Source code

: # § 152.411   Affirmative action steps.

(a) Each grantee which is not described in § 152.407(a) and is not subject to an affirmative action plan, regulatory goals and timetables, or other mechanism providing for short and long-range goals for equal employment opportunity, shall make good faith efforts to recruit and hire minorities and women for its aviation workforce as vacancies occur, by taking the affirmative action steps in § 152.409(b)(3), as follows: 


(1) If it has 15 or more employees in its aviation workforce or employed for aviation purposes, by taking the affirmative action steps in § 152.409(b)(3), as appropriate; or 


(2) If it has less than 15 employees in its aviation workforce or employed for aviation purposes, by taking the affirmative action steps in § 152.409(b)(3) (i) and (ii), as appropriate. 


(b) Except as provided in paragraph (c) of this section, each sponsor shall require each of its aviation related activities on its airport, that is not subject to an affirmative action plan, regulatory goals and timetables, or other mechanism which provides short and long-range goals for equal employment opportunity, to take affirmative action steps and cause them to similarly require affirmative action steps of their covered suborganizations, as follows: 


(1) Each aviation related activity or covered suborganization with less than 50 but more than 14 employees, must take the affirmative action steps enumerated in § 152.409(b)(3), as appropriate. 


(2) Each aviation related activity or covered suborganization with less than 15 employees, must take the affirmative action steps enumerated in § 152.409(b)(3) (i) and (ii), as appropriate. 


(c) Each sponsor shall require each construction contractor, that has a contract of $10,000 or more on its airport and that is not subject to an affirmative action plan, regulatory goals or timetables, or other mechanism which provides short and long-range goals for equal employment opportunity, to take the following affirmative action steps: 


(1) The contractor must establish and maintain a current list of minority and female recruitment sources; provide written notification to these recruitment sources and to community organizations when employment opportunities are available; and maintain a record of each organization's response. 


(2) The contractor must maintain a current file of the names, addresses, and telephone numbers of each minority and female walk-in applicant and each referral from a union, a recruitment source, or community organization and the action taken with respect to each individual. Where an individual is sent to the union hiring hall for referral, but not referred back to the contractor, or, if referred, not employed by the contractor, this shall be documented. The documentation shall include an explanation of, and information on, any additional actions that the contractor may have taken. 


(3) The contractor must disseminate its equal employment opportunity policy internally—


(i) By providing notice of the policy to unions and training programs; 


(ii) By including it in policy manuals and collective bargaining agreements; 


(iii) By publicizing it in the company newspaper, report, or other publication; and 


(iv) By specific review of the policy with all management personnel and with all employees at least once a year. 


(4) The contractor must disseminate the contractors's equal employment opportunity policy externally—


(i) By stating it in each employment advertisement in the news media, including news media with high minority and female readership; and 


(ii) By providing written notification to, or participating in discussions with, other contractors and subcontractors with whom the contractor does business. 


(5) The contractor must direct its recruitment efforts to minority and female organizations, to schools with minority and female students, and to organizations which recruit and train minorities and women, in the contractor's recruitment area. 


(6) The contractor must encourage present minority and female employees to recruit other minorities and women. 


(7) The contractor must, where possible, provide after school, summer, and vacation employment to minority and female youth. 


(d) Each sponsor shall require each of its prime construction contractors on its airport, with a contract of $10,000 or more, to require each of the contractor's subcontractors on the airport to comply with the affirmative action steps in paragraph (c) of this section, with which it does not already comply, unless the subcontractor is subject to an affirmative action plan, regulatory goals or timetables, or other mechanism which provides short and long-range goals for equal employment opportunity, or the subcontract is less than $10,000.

(Prompt): Retype every record above exactly as it appears.

(Reply):
Source code

: # § 152.411   Affirmative action steps.

(a) Each grantee which is not described in § 152.407(a) and is not subject to an affirmative action plan, regulatory goals and timetables, or other mechanism providing for short and long-range goals for equal employment opportunity, shall make good faith efforts to recruit and hire minorities and women for its aviation workforce as vacancies occur, by taking the affirmative action steps in § 152.409(b)(3), as follows: 


(1) If it has 15 or more employees in its aviation workforce or employed for aviation purposes, by taking the affirmative action steps in § 152.409(b)(3), as appropriate; or 


(2) If it has less than 15 employees in its aviation workforce or employed for aviation purposes, by taking the affirmative action steps in § 152.409(b)(3) (i) and (ii), as appropriate. 


(b) Except as provided in paragraph (c) of this section, each sponsor shall require each of its aviation related activities on its airport, that is not subject to an affirmative action plan, regulatory goals and timetables, or other mechanism which provides short and long-range goals for equal employment opportunity, to take affirmative action steps and cause them to similarly require affirmative action steps of their covered suborganizations, as follows: 


(1) Each aviation related activity or covered suborganization with less than 50 but more than 14 employees, must take the affirmative action steps enumerated in § 152.409(b)(3), as appropriate. 


(2) Each aviation related activity or covered suborganization with less than 15 employees, must take the affirmative action steps enumerated in § 152.409(b)(3) (i) and (ii), as appropriate. 


(c) Each sponsor shall require each construction contractor, that has a contract of $10,000 or more on its airport and that is not subject to an affirmative action plan, regulatory goals or timetables, or other mechanism which provides short and long-range goals for equal employment opportunity, to take the following affirmative action steps: 


(1) The contractor must establish and maintain a current list of minority and female recruitment sources; provide written notification to these recruitment sources and to community organizations when employment opportunities are available; and maintain a record of each organization's response. 


(2) The contractor must maintain a current file of the names, addresses, and telephone numbers of each minority and female walk-in applicant and each referral from a union, a recruitment source, or community organization and the action taken with respect to each individual. Where an individual is sent to the union hiring hall for referral, but not referred back to the contractor, or, if referred, not employed by the contractor, this shall be documented. The documentation shall include an explanation of, and information on, any additional actions that the contractor may have taken. 


(3) The contractor must disseminate its equal employment opportunity policy internally—


(i) By providing notice of the policy to unions and training programs; 


(ii) By including it in policy manuals and collective bargaining agreements; 


(iii) By publicizing it in the company newspaper, report, or other publication; and 


(iv) By specific review of the policy with all management personnel and with all employees at least once a year. 


(4) The contractor must disseminate the contractors's equal employment opportunity policy externally—


(i) By stating it in each employment advertisement in the news media, including news media with high minority and female readership; and 


(ii) By providing written notification to, or participating in discussions with, other contractors and subcontractors with whom the contractor does business. 


(5) The contractor must direct its recruitment efforts to minority and female organizations, to schools with minority and female students, and to organizations which recruit and train minorities and women, in the contractor's recruitment area. 


(6) The contractor must encourage present minority and female employees to recruit other minorities and women. 


(7) The contractor must, where possible, provide after school, summer, and vacation employment to minority and female youth. 


(d) Each sponsor shall require each of its prime construction contractors on its airport, with a contract of $10,000 or more, to require each of the contractor's subcontractors on the airport to comply with the affirmative action steps in paragraph (c) of this section, with which it does not already comply, unless the subcontractor is subject to an affirmative action plan, regulatory goals or timetables, or other mechanism which provides short and long-range goals for equal employment opportunity, or the subcontract is less than $10,000.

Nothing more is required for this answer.